Surveillance of a particular environment, such as a vehicle roadway, using a series of successive cameras includes many inherent problems. Frequently, successive cameras, referred to as camera pairs, are “non-overlapping,” meaning that the areas viewed or monitored by each camera does not overlap with the subsequent camera in the series. An example non-overlapping camera environment may be a complex road network with stationary cameras fixed along the road network, wherein the number of cameras is minimized to provide large area coverage, and hence the cameras do not overlap. As such, for a given environment, there are “gaps” or portion of the environment which are not monitored by a camera. In these cases, a vehicle passes through a viewable range of a first camera and is tracked. The vehicle then proceeds into a gap, or non-monitored area. The vehicle then enters the viewable range of the second camera (the next successive camera in the series). For certain applications, it is critical to track and identify a vehicle as it spans the distance covered by the two cameras. As such, the image or images of that vehicle identified by the first camera must be matched with the image or images of the same vehicle identified by the second camera. For example, identifying that the vehicle captured by the first camera is the same as the vehicle captured by the second camera may allow law enforcement agencies or other government entities to determine the rate of speed of the vehicle and/or the direction that vehicle is traveling. In addition, vehicle identification may be used for wide-area freeway traffic surveillance and control, specifically to measure link travel time (i.e., the actual time taken for traffic to travel between two fixed points on the freeway network), and to track the total number of vehicles traveling between any two points on the network in a given time interval.
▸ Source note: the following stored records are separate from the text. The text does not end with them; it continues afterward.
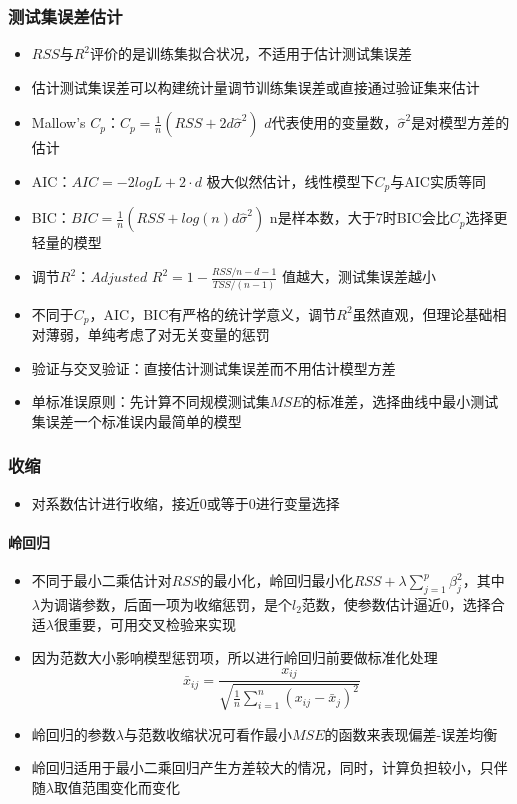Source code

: \documentclass[]{book}
\providecommand{\tightlist}{%
  \setlength{\itemsep}{0pt}\setlength{\parskip}{0pt}}
\let\oldparagraph\paragraph
\renewcommand{\paragraph}[1]{\oldparagraph{#1}\mbox{}}
\begin{document}
\subsubsection{测试集误差估计}

\begin{itemize}
\tightlist
\item
  \(RSS\)与\(R^2\)评价的是训练集拟合状况，不适用于估计测试集误差
\item
  估计测试集误差可以构建统计量调节训练集误差或直接通过验证集来估计
\item
  Mallow's \(C_p\)：\(C_p = \frac{1}{n} (RSS + 2d\hat \sigma^2)\) \(d\)代表使用的变量数，\(\hat \sigma^2\)是对模型方差的估计
\item
  AIC：\(AIC = -2logL + 2 \cdot d\) 极大似然估计，线性模型下\(C_p\)与AIC实质等同
\item
  BIC：\(BIC = \frac{1}{n}(RSS + log(n)d\hat \sigma^2)\) n是样本数，大于7时BIC会比\(C_p\)选择更轻量的模型
\item
  调节\(R^2\)：\(Adjusted\) \(R^2 = 1 - \frac{RSS/n-d-1}{TSS/(n - 1)}\) 值越大，测试集误差越小
\item
  不同于\(C_p\)，AIC，BIC有严格的统计学意义，调节\(R^2\)虽然直观，但理论基础相对薄弱，单纯考虑了对无关变量的惩罚
\item
  验证与交叉验证：直接估计测试集误差而不用估计模型方差
\item
  单标准误原则：先计算不同规模测试集\(MSE\)的标准差，选择曲线中最小测试集误差一个标准误内最简单的模型
\end{itemize}

\subsubsection{收缩}

\begin{itemize}
\tightlist
\item
  对系数估计进行收缩，接近0或等于0进行变量选择
\end{itemize}

\paragraph{岭回归}

\begin{itemize}
\tightlist
\item
  不同于最小二乘估计对\(RSS\)的最小化，岭回归最小化\(RSS + \lambda \sum_{j = 1}^{p} \beta_j^2\)，其中\(\lambda\)为调谐参数，后面一项为收缩惩罚，是个\(l_2\)范数，使参数估计逼近0，选择合适\(\lambda\)很重要，可用交叉检验来实现
\item
  因为范数大小影响模型惩罚项，所以进行岭回归前要做标准化处理\[\bar x_{ij} = \frac{x_{ij}}{\sqrt{\frac{1}{n} \sum_{i = 1}^n (x_{ij} - \bar x_j)^2}}\]
\item
  岭回归的参数\(\lambda\)与范数收缩状况可看作最小\(MSE\)的函数来表现偏差-误差均衡
\item
  岭回归适用于最小二乘回归产生方差较大的情况，同时，计算负担较小，只伴随\(\lambda\)取值范围变化而变化
\end{itemize}
\end{document}
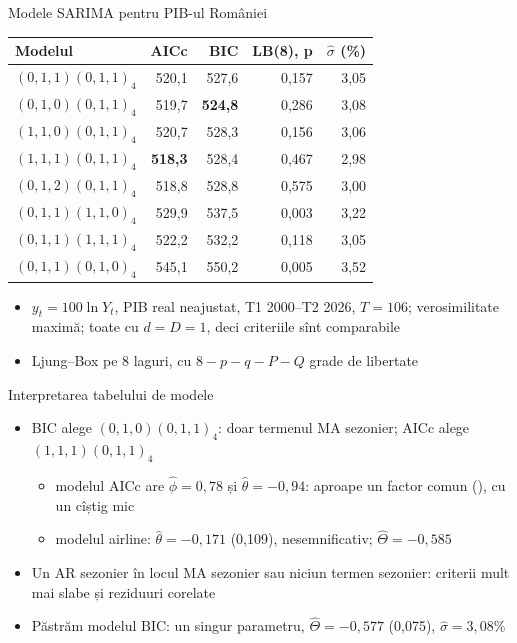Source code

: \begin{frame}{Modele SARIMA pentru PIB-ul României}
\itemsize{\footnotesize}
\begin{center}
\scriptsize
\begin{tabular}{lrrrr}
\toprule
\textbf{Modelul} & \textbf{AICc} & \textbf{BIC} & \textbf{LB(8), p} & $\hat\sigma$ (\%) \\
\midrule
$(0,1,1)(0,1,1)_4$ & 520{,}1 & 527{,}6 & 0{,}157 & 3{,}05 \\
$(0,1,0)(0,1,1)_4$ & 519{,}7 & \textbf{524{,}8} & 0{,}286 & 3{,}08 \\
$(1,1,0)(0,1,1)_4$ & 520{,}7 & 528{,}3 & 0{,}156 & 3{,}06 \\
$(1,1,1)(0,1,1)_4$ & \textbf{518{,}3} & 528{,}4 & 0{,}467 & 2{,}98 \\
$(0,1,2)(0,1,1)_4$ & 518{,}8 & 528{,}8 & 0{,}575 & 3{,}00 \\
$(0,1,1)(1,1,0)_4$ & 529{,}9 & 537{,}5 & 0{,}003 & 3{,}22 \\
$(0,1,1)(1,1,1)_4$ & 522{,}2 & 532{,}2 & 0{,}118 & 3{,}05 \\
$(0,1,1)(0,1,0)_4$ & 545{,}1 & 550{,}2 & 0{,}005 & 3{,}52 \\
\bottomrule
\end{tabular}
\end{center}
\begin{itemize}
    \item $y_t = 100\ln Y_t$, PIB real neajustat, T1 2000--T2 2026, $T = 106$; verosimilitate maximă; toate cu $d = D = 1$, deci criteriile sînt comparabile
    \item Ljung--Box pe 8 laguri, cu $8 - p - q - P - Q$ grade de libertate
\end{itemize}
\end{frame}

\begin{frame}{Interpretarea tabelului de modele}
\itemsize{\small}
\begin{itemize}
    \item BIC alege $(0,1,0)(0,1,1)_4$: doar termenul MA sezonier; AICc alege $(1,1,1)(0,1,1)_4$
    \begin{itemize}
        \item modelul AICc are $\hat\phi = 0{,}78$ și $\hat\theta = \ensuremath{-}0{,}94$: aproape un factor comun (), cu un cîștig mic
        \item modelul airline: $\hat\theta = \ensuremath{-}0{,}171$ (0{,}109), nesemnificativ; $\hat\Theta = \ensuremath{-}0{,}585$
    \end{itemize}
    \item Un AR sezonier în locul MA sezonier sau niciun termen sezonier: criterii mult mai slabe și reziduuri corelate
    \item Păstrăm modelul BIC: un singur parametru, $\hat\Theta = \ensuremath{-}0{,}577$ (0{,}075), $\hat\sigma = 3{,}08\%$
\end{itemize}
\end{frame}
Another conventional approach to computing the probability that two vehicle observations across two cameras are derived from the same vehicle or two different vehicles involves aligning and matching oriented edge images of pairs of vehicles across two cameras on the basis of which the same-different probabilities are learned. However, given the variations in appearances and aspect of the same vehicle across disparate observations (i.e., cameras having different surroundings and environmental influences), direct matching according to this approach may not consistently provide a reliable means of computing same-different probabilities.
Other exemplary approaches rely on direct object matching and feature learning to identify and track objects between multiple cameras. See e.g., “Bayesian multi-camera surveillance” by V. Kettnaker et al., published in Proceedings IEEE Conf. on Computer Vision and Pattern Recognition (CVPR99) (1999) and “Tracking many objects with many sensors” by Hanna Pasula et al., published in International Joint Conferences on Artificial Intelligence, pages 1160-1171 (IJ-CA199) (1999).
However, directly matching vehicle objects between a pair of non-overlapping cameras can be very difficult due to drastic environmental differences between the two cameras, such as illumination, appearance and aspect changes.
Therefore, there is a need for a method and a system for efficiently and effectively matching a vehicle across non-overlapping camera pairs, without inter-camera matching.